In the fall of 1948, Fuchida was passing by the bronze statue of Hachiko at the Shibuya Station when he was handed a pamphlet about the life of Jacob DeShazer, a member of the Doolittle Raid who was captured by the Japanese after his B-25 Mitchell ran out of fuel over occupied China. In the pamphlet “I Was a Prisoner of Japan” Deshazer, himself a former U.S. Army Air Force Staff Sergeant and bombardier, told his story of imprisonment, torture and an awakening to God. Fuchida became more curious about Christianity but couldn’t find a Bible at the time in post-war Japan, but in the spring of 1949, again at the statue of Hachiko he met a man selling Bibles, and he bought one. Later that fall, while reading the Bible, he understood for the first time why the young lady had forgiven her enemies and took his first steps in becoming a Christian. In May of 1950, he and Jacob DeShazer met for the first time, as friends. [Source: Mitsuo Fuchida – Wikipedia Entry]
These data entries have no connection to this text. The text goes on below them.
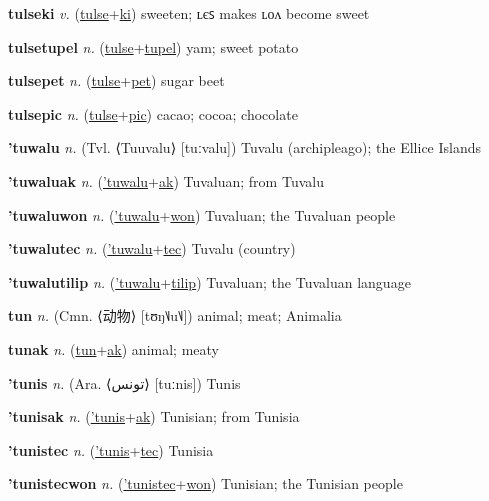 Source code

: \textbf{\hypertarget{tulseki}{tulseki}} \textit{v.} (\hyperlink{tulse}{tulse}+\allowbreak \hyperlink{ki}{ki})
sweeten; ʟєꜱ makes ʟᴏᴧ become sweet

\textbf{\hypertarget{tulsetupel}{tulsetupel}} \textit{n.} (\hyperlink{tulse}{tulse}+\allowbreak \hyperlink{tupel}{tupel})
yam; sweet potato

\textbf{\hypertarget{tulsepet}{tulsepet}} \textit{n.} (\hyperlink{tulse}{tulse}+\allowbreak \hyperlink{pet}{pet})
sugar beet

\textbf{\hypertarget{tulsepic}{tulsepic}} \textit{n.} (\hyperlink{tulse}{tulse}+\allowbreak \hyperlink{pic}{pic})
cacao; cocoa; chocolate

\textbf{\hypertarget{'tuwalu}{'tuwalu}} \textit{n.} (Tvl. ⟨Tuuvalu⟩ [tuːvalu])
Tuvalu (archipleago); the Ellice Islands

\textbf{\hypertarget{'tuwaluak}{'tuwaluak}} \textit{n.} (\hyperlink{'tuwalu}{'tuwalu}+\allowbreak \hyperlink{ak}{ak})
Tuvaluan; from Tuvalu

\textbf{\hypertarget{'tuwaluwon}{'tuwaluwon}} \textit{n.} (\hyperlink{'tuwalu}{'tuwalu}+\allowbreak \hyperlink{won}{won})
Tuvaluan; the Tuvaluan people

\textbf{\hypertarget{'tuwalutec}{'tuwalutec}} \textit{n.} (\hyperlink{'tuwalu}{'tuwalu}+\allowbreak \hyperlink{tec}{tec})
Tuvalu (country)

\textbf{\hypertarget{'tuwalutilip}{'tuwalutilip}} \textit{n.} (\hyperlink{'tuwalu}{'tuwalu}+\allowbreak \hyperlink{tilip}{tilip})
Tuvaluan; the Tuvaluan language

\textbf{\hypertarget{tun}{tun}} \textit{n.} (Cmn. ⟨{\chinese{}动物}⟩ [tʊŋ˥˩u˥˩])
animal; meat; Animalia

\textbf{\hypertarget{tunak}{tunak}} \textit{n.} (\hyperlink{tun}{tun}+\allowbreak \hyperlink{ak}{ak})
animal; meaty

\textbf{\hypertarget{'tunis}{'tunis}} \textit{n.} (Ara. ⟨{\arabics{}تونس}⟩ [tuːnis])
Tunis

\textbf{\hypertarget{'tunisak}{'tunisak}} \textit{n.} (\hyperlink{'tunis}{'tunis}+\allowbreak \hyperlink{ak}{ak})
Tunisian; from Tunisia

\textbf{\hypertarget{'tunistec}{'tunistec}} \textit{n.} (\hyperlink{'tunis}{'tunis}+\allowbreak \hyperlink{tec}{tec})
Tunisia

\textbf{\hypertarget{'tunistecwon}{'tunistecwon}} \textit{n.} (\hyperlink{'tunistec}{'tunistec}+\allowbreak \hyperlink{won}{won})
Tunisian; the Tunisian people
Fuchida went on to become a missionary, preaching the gospel until his death in 1976. A full account of Fuchida’s life is given in God’s Samurai: Lead Pilot at Pearl Harbor (Potomac Books, 2003).
I would give anything to retract my actions of twenty-nine years ago at Pearl Harbor, but it is impossible. Instead, I now work at striking the death-blow to the basic hatred which infests the human heart and causes such tragedies. And that hatred cannot be uprooted without assistance from Jesus Christ.
He is the only One Who was powerful enough to change my life and inspire it with His thoughts. He was the only answer to Jake DeShazer’s tormented life. He is the only answer for young people today.
On a personal note, My grandparents on both sides of the family were [Protestant] missionaries to Japan; my grandfather, Maas Vanderbilt, was in the Philippines in World War II, and — like DeShazer and many others — returned after the war as a missionary to the land where he fought.
My parents spent much of their early years there, and I myself was born in the city of Yokohama.